Iron Tavern readers have certainly noticed I have written about the Pathfinder Beginner Box a fair amount. Everything from Beginner Box Anticipation, Hero Lab for the Beginner Box, mentions in weekly reviews and just earlier this week an actual play account of playing the Beginner Box. All of this has led to a final post about the Beginner Box, my eight year old son, whom we will call X, GMing his own adventure.
X has been studying the books in the Beginner Box since he received it in December. He will ask the occasional question out of the blue “What is DR?”, “Tell me more about alignments”, “Dad, why don’t black dragons deal acid damages with their bite too?” and several more over the past weeks.
A little over a week ago he started mentioning that he wanted to try to run an adventure. I told him we could take a week off our normal weekend game and he could run what he had come up with. I showed him how the creatures had challenge ratings and gave him a rough idea of how he could use those to gauge semi-appropriate encounters. He picked up on the concept and ran with it.

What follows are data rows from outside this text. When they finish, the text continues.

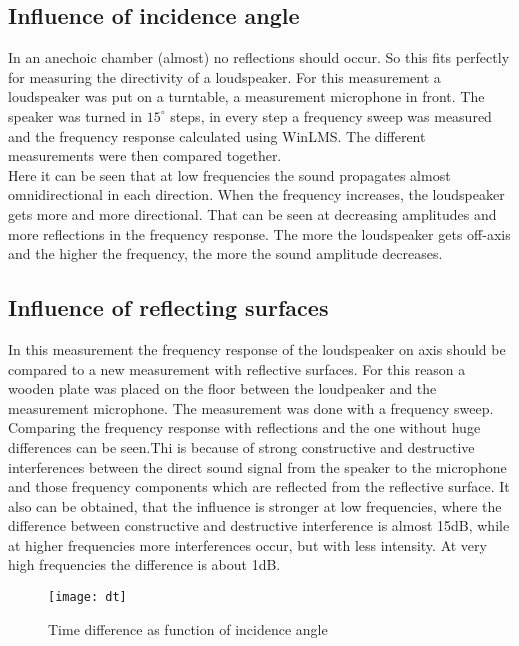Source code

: \documentclass{article}
\begin{document}
\subsection{Influence of incidence angle}
In an anechoic chamber (almost) no reflections should occur. So this fits perfectly for measuring the directivity of a loudspeaker. For this measurement a loudspeaker was put on a turntable, a measurement microphone in front. The speaker was turned in $15^\circ$ steps, in every step a frequency sweep was measured and the frequency response calculated using WinLMS. The different measurements were then compared together.\\
Here it can be seen that at low frequencies the sound propagates almost omnidirectional in each direction. When the frequency increases, the loudspeaker gets more and more directional. That can be seen at decreasing amplitudes and more reflections in the frequency response. The more the loudspeaker gets off-axis and the higher the frequency, the more the sound amplitude decreases.
\subsection{Influence of reflecting surfaces}
In this measurement the frequency response of the loudspeaker on axis should be compared to a new measurement with reflective surfaces. For this reason a wooden plate was placed on the floor between the loudpeaker and the measurement microphone. The measurement was done with a frequency sweep. Comparing the frequency response with reflections and the one without huge differences can be seen.Thi is because of strong constructive and destructive interferences between the direct sound signal from the speaker to the microphone and those frequency components which are reflected from the reflective surface.  It also can be obtained, that the influence is stronger at low frequencies, where the difference between constructive and destructive interference is almost 15dB, while at higher frequencies more interferences occur, but with less intensity. At very high frequencies the difference is about 1dB.
\begin{figure}[htbp]
\begin{center}
\texttt{[image: dt]}
\caption{Time difference as function of incidence angle}
\label{fig:dt}
\end{center}
\end{figure}



\newpage
\end{document}
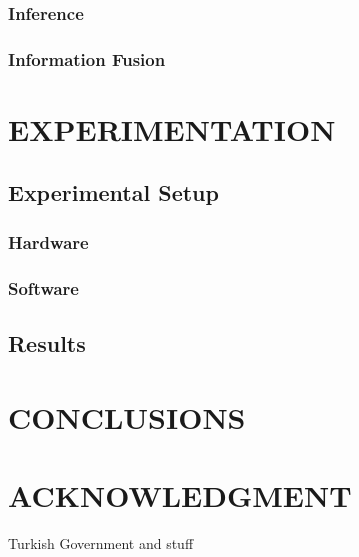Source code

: \documentclass[letterpaper, 10 pt, conference]{ieeeconf}  %
\newcommand{\lorem}{
}
\begin{document}
    \subsubsection{Inference}

    \subsubsection{Information Fusion}
    \lorem{}

\section{\label{sec-EX}EXPERIMENTATION}
  \subsection{Experimental Setup}
    \subsubsection{Hardware}
    \subsubsection{Software}
  \subsection{Results}
  \lorem{} 
  \lorem{}

\section{\label{sec-CO}CONCLUSIONS}
  \lorem{}

\addtolength{\textheight}{-12cm}   %


\section*{ACKNOWLEDGMENT}
Turkish Government and stuff



\end{document}
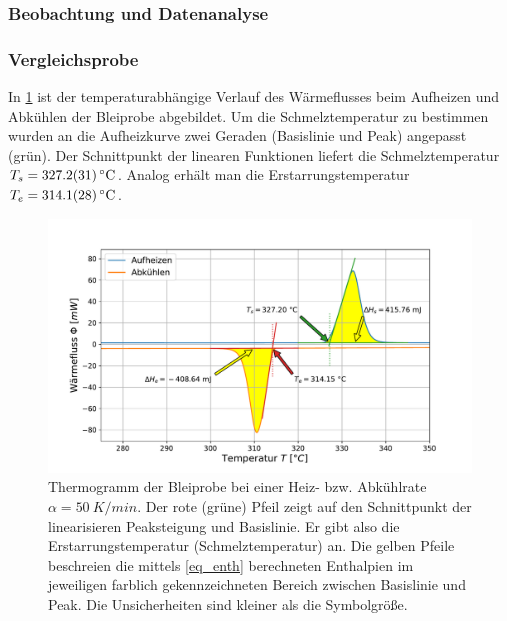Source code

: \documentclass[
	a4paper,
	12pt,
	pagesize,
	ngerman
]{scrartcl}
\begin{document}
	\subsubsection{Beobachtung und Datenanalyse}
	\subsubsection*{Vergleichsprobe} \label{ssss_vergleich}
	In \cref{fig_thermo_blei} ist der temperaturabhängige Verlauf des Wärmeflusses beim Aufheizen und Abkühlen  der Bleiprobe abgebildet.
	Um die Schmelztemperatur zu bestimmen wurden an die Aufheizkurve zwei Geraden (Basislinie und Peak) angepasst (grün).
	Der Schnittpunkt der linearen Funktionen liefert die Schmelztemperatur $T_s= \SI{327.2+-3.1}{\celsius}$.
	Analog erhält man die Erstarrungstemperatur $T_e = \SI{314.1+-2.8}{\celsius}$.


	\begin{figure}[H]
			\includegraphics[width=\linewidth]{img/Kalorimetrie_blei.pdf}
			\caption{
			Thermogramm der Bleiprobe bei einer Heiz- bzw. Abkühlrate $\alpha =\SI{50}{K/min}$.
			Der rote (grüne) Pfeil zeigt auf den Schnittpunkt der linearisieren Peaksteigung und Basislinie.
			Er gibt also die Erstarrungstemperatur (Schmelztemperatur) an.
			Die gelben Pfeile beschreien die mittels \cref{eq_enth} berechneten Enthalpien im jeweiligen farblich gekennzeichneten Bereich zwischen Basislinie und Peak.
			Die Unsicherheiten sind kleiner als die Symbolgröße.
			}
			\label{fig_thermo_blei}
	\end{figure}
\end{document}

So this past weekend he announced he was ready to run his adventure. I built up a quick Dwarven Barbarian and advanced him to second level. His younger sister broke out her 2nd level cleric and we took along Merisiel as a pre-gen. While I put the finishing touches on my character he took care of rolling out my battle mat, getting the wet erase markers ready and picking out his pawns he would need for the adventure.
He started us off in Sandpoint with the mayor summoning us for some assistance. Apparently various weapons and minor valuables had been taken from people’s homes over the course of the past five nights. The mayor requested our help with investigating and tracking down who was responsible for these thefts. We did some dialoging with the mayor and then headed off through town to check out the most recent house that had been burgled.
We approached cautiously and observed the house for a bit to make sure it was not being watched. Then we approached and searched around and found tracks. The tracks were not human tracks he said and after a knowledge nature check we were able to determine they were lizard, web footed like tracks. We also found some scratch marks on the door from some sort of clawed hand.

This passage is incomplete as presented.